SAN FRANCISCO — Hospitalization may provide a unique opportunity to offer counseling to patients with alcohol problems.

“As a result of an acute medical event, many patients have a high motivation to change their drinking behavior,” Jennis Freyer, Ph.D., said in an interview. “Hospitalization offers the chance to reach patients with alcohol-attributable disease proactively.”

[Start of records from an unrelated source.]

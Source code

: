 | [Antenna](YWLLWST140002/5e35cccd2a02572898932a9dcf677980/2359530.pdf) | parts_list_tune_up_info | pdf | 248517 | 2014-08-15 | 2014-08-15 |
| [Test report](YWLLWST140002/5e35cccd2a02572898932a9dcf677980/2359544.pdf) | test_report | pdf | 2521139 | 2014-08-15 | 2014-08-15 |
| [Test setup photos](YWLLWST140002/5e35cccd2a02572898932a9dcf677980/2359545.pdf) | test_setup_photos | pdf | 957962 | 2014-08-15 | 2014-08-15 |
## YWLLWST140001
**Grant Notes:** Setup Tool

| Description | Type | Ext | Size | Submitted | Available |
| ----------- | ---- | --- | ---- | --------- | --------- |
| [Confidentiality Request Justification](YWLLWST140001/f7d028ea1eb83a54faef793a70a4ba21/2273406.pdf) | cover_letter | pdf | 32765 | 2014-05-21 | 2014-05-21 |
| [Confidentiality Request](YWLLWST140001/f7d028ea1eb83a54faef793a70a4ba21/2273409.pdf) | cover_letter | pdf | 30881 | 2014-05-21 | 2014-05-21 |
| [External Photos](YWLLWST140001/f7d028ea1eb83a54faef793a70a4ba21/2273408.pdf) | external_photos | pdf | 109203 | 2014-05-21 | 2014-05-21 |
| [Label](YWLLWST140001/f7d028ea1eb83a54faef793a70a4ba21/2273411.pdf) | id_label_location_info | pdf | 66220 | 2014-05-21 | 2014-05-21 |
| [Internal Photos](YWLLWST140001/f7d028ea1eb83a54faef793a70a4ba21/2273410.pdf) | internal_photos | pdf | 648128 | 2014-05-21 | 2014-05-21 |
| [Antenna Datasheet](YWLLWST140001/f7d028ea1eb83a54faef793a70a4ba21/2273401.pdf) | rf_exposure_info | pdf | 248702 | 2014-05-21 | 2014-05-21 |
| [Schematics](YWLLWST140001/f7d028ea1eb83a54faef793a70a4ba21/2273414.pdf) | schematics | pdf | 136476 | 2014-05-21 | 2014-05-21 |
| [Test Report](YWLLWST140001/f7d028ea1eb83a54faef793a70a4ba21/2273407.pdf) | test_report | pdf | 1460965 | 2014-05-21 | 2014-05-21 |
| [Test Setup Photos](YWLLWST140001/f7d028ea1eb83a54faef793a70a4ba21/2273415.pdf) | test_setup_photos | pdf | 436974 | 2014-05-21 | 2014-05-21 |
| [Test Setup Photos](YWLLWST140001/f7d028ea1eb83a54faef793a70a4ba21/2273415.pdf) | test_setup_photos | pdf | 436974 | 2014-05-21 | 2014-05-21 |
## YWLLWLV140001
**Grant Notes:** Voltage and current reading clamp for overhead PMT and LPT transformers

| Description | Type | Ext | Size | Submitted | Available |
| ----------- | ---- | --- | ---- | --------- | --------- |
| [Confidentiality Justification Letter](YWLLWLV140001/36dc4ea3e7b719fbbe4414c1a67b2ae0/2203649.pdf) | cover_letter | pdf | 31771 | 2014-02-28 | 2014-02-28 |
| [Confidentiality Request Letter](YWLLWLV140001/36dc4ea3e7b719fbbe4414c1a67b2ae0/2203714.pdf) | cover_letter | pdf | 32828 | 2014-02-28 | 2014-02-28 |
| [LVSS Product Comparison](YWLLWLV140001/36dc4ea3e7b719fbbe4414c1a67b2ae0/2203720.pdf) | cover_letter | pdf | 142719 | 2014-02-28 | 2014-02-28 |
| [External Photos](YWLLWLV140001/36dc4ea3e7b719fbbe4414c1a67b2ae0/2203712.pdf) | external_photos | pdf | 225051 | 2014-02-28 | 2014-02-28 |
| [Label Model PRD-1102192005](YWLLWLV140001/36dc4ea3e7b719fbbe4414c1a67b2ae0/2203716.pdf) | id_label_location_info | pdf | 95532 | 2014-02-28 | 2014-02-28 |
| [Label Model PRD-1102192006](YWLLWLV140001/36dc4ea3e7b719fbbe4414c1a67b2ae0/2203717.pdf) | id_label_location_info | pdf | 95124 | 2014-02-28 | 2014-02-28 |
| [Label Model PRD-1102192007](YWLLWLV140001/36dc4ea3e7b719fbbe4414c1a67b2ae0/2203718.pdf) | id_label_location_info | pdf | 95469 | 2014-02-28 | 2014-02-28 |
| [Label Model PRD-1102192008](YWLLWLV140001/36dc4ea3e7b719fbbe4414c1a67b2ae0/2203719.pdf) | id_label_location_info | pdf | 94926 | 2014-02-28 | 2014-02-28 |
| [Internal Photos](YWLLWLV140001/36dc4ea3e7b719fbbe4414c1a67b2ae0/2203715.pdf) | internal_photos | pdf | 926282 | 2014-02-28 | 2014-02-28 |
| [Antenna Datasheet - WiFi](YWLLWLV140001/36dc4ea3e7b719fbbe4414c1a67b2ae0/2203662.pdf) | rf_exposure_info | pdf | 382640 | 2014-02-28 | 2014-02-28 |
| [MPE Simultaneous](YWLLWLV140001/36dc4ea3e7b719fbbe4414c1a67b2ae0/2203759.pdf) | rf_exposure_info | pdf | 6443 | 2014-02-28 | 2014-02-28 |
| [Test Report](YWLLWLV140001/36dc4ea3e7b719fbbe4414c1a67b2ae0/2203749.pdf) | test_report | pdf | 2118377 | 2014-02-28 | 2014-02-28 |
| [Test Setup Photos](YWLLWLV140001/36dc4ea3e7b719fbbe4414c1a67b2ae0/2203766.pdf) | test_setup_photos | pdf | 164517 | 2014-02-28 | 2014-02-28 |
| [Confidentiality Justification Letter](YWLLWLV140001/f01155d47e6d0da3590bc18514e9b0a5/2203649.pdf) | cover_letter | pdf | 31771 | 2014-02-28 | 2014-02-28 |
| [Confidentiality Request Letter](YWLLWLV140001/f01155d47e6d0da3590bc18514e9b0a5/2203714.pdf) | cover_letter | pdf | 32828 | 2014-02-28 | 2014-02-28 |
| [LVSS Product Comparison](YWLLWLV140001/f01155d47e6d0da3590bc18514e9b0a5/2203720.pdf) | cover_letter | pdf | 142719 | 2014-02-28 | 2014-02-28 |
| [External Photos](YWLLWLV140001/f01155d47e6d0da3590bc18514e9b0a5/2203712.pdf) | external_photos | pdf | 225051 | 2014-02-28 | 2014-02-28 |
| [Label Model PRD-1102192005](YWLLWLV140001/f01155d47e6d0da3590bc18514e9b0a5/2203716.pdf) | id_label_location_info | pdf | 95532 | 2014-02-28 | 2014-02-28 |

In a poster presented at the annual meeting of the Society of Behavioral Medicine, Dr. Freyer assessed openness to alcohol counseling in patients who stayed more than 24 hours in one of four German hospitals. Screening with the Munich-Composite International Diagnostic Interview identified 1,150 patients with alcohol problems. She assessed the severity of the alcohol problem with the Alcohol Use Disorders Identification Test and mental health with the Rand Mental Health Index.

Most of the patients (93%) were male; the mean age was 42 years. Dependence was the most frequently identified alcohol problem (49%), followed by alcohol abuse (12%), at-risk drinking (30%), and episodic heavy drinking (9%). The mean Alcohol Use Disorders Identification Test score was 19; the mean Mental Health Index score was 7.

She assessed the patients' openness for counseling by using a simple two-item true-false survey (“I'm open to learn more about help” and “I want to find out how to help myself”). Patients then completed the Readiness to Change Questionnaire and the Treatment Readiness Tool. Overall, 66% of the patients were open to the idea of alcohol counseling. More of those with alcohol dependence were open to counseling than those with alcohol abuse or at-risk drinking (77% vs. 56%).

“Those with alcohol dependence are more likely to have developed problem recognition,” said Dr. Freyer of the University of Greifswald, Germany. “Having identified alcohol as being part of their problem may increase their openness for counseling, especially when they feel helpless about their situation.”

However, she noted, more than half of risky drinkers and those with alcohol dependence were still open to the idea of getting counseling.

In the Readiness to Change scale, those in the contemplation stage were twice as likely to be open to counseling as were those in the precontemplation stage. In the Treatment Readiness assessment, those in the contemplation stage were nine times more likely to accept counseling than were those in the precontemplation stage.